National Museums Liverpool has been awarded a significant grant to fund research into its Lesbian, Gay, Bisexual and Transgender (LGBT) collections in its art galleries and urban history items at the Museum of Liverpool.

THE £91,863 grant from the Esmée Fairbairn Collections Fund will be used by National Museums Liverpool to support the Pride and Prejudice project.

Working in partnership with Royal Pavilion & Museums, Brighton & Hove, the two-year project will tackle the challenges faced across the museum sector, by realising the full potential of LGBT collections to ensure that objects and stories within these collections are fully researched, sensitively interpreted and made accessible online and through display to a wide and diverse audience.

Joined by Liverpool-based LGBT arts and social justice organisation Homotopia, National Museums Liverpool will build on current and past LGBT successes that have made a significant impact including recent exhibitions in Liverpool:

• April Ashley: Portrait of a lady at the Museum of Liverpool,

• David Hockney: Early reflections at the Walker Art Gallery and

• The Un-Straight Museum conference,held at the Museum of Liverpool in 2014.

The project will also follow on from the successful exhibition in Brighton and Hove:

• Keith Vaughan: A Volatile Medium at Brighton Museum & Art Gallery.

As part of its research and development, the Pride and Prejudice project will also produce a series of online ‘toolkits’ for other museums and galleries interested in developing their own LGBT work, covering themes including research, terminology and evaluation.

Ann Bukantas, Head of Fine Art at National Museums Liverpool said: “Working with LGBT collections is a relatively unexplored but vital subject for museums and galleries, and we are absolutely delighted to have been awarded this funding. It will make a real difference to how we understand, use and develop our LGBT collections.

“We look forward to working with all our partners to create long-lasting relationships that will help make our collections and venues more relevant and representative, and we hope that the toolkits we are devising will help other museums nationally to develop their own work in this field.”

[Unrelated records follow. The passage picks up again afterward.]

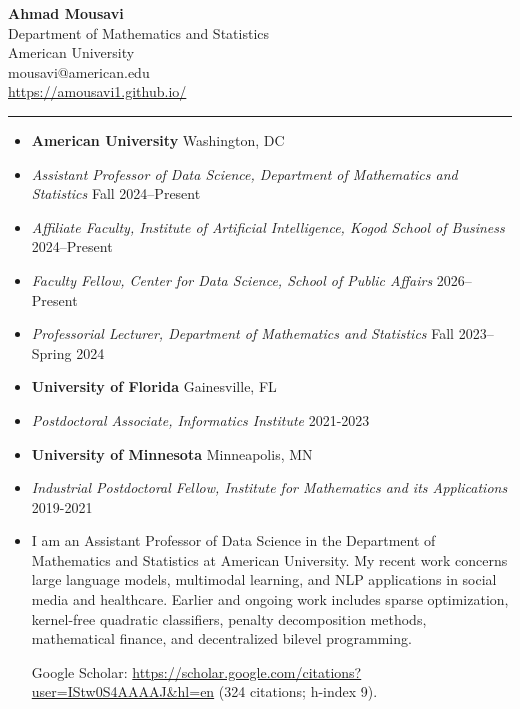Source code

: \documentclass[letterpaper,11pt]{article}
\date{}
\newcommand{\resheading}[1]{\par\vspace{0.6em}\noindent{\large\textbf{#1}}\par\vspace{0.25em}}
\begin{document}
\begin{center}
{\Huge{\bf Ahmad Mousavi}}\\
Department of Mathematics and Statistics\\
{American University\\
mousavi@american.edu \\
\url{https://amousavi1.github.io/}
}
\end{center}
\vspace{-0.6cm}
\rule{7in}{0.4pt}
%

\resheading{\LARGE{Positions}}
\justifying

\begin{itemize}
\item{\bf{American University}} \hfill Washington, DC
\vspace{-0.2cm}
\item[] \textit{Assistant Professor of Data Science, Department of Mathematics and Statistics} \hfill Fall 2024--Present
\item[] \textit{Affiliate Faculty, Institute of Artificial Intelligence, Kogod School of Business} \hfill 2024--Present
\item[] \textit{Faculty Fellow, Center for Data Science, School of Public Affairs} \hfill 2026--Present
\item[] \textit{Professorial Lecturer, Department of Mathematics and Statistics} \hfill Fall 2023--Spring 2024

\item{\bf{University of Florida}} \hfill Gainesville, FL
\vspace{-0.2cm}
\item[] \textit{Postdoctoral Associate, Informatics Institute} \hfill 2021-2023

\item{\bf{University of Minnesota}} \hfill Minneapolis, MN
\vspace{-0.2cm}
\item[] \textit{Industrial Postdoctoral Fellow, Institute for Mathematics and its Applications} \hfill 2019-2021
\end{itemize}

\resheading{\LARGE{Research Summary}}
\begin{itemize}
    \item[]
I am an Assistant Professor of Data Science in the Department of Mathematics and Statistics at American University. My recent work concerns large language models, multimodal learning, and NLP applications in social media and healthcare. Earlier and ongoing work includes sparse optimization, kernel-free quadratic classifiers, penalty decomposition methods, mathematical finance, and decentralized bilevel programming.

Google Scholar: \url{https://scholar.google.com/citations?user=IStw0S4AAAAJ&hl=en} (324 citations; h-index 9).

\end{itemize}
\end{document}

The Pride and Prejudice project will enable research to take place into the Museum of Liverpool’s urban history collections in areas such as the history of Liverpool’s LGBT communities, venues and key personalities, including performers and activists. Research will also be undertaken into collections at the Walker Art Gallery and Lady Lever Art Gallery, where many of the LGBT stories in the objects and paintings are currently unknown or hidden.

National Museums Liverpool will work collaboratively with Royal Pavilion & Museums, Brighton & Hove, which is based within one of the UK’s most prominent LGBT communities. By proactively sharing and embedding best practice evolving from the project both internally and across the museum and heritage sector, it is hoped that the project will create a fruitful and distinct legacy.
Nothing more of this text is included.